- Your instructions -
Tell how many lines in the records contain the word "like"; the number alone is the answer.

:: Data excerpts ::

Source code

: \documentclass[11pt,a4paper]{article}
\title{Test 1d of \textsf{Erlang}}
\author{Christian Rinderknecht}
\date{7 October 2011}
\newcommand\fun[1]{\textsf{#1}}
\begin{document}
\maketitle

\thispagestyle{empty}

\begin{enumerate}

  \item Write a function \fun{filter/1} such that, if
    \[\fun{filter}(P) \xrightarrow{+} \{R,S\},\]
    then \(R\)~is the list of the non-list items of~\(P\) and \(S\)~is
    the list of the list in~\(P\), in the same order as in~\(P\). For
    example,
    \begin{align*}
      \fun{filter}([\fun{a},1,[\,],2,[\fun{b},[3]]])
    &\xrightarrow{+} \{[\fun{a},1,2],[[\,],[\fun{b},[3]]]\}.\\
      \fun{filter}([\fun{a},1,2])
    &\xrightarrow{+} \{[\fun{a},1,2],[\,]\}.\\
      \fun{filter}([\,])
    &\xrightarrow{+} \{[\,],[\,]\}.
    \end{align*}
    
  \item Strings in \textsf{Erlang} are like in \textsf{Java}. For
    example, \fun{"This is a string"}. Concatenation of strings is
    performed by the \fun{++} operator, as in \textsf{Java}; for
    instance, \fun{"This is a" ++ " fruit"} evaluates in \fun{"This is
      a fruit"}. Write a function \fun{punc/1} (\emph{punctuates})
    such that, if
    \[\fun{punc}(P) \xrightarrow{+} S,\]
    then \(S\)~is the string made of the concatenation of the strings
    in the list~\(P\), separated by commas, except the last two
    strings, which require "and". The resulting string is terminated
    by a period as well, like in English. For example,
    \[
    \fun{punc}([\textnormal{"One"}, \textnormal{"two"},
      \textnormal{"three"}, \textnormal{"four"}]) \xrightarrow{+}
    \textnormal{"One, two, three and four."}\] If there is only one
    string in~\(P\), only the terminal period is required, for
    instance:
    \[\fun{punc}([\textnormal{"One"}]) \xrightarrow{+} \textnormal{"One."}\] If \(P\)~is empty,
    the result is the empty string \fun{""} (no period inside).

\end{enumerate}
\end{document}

:::

- Response to the task -
2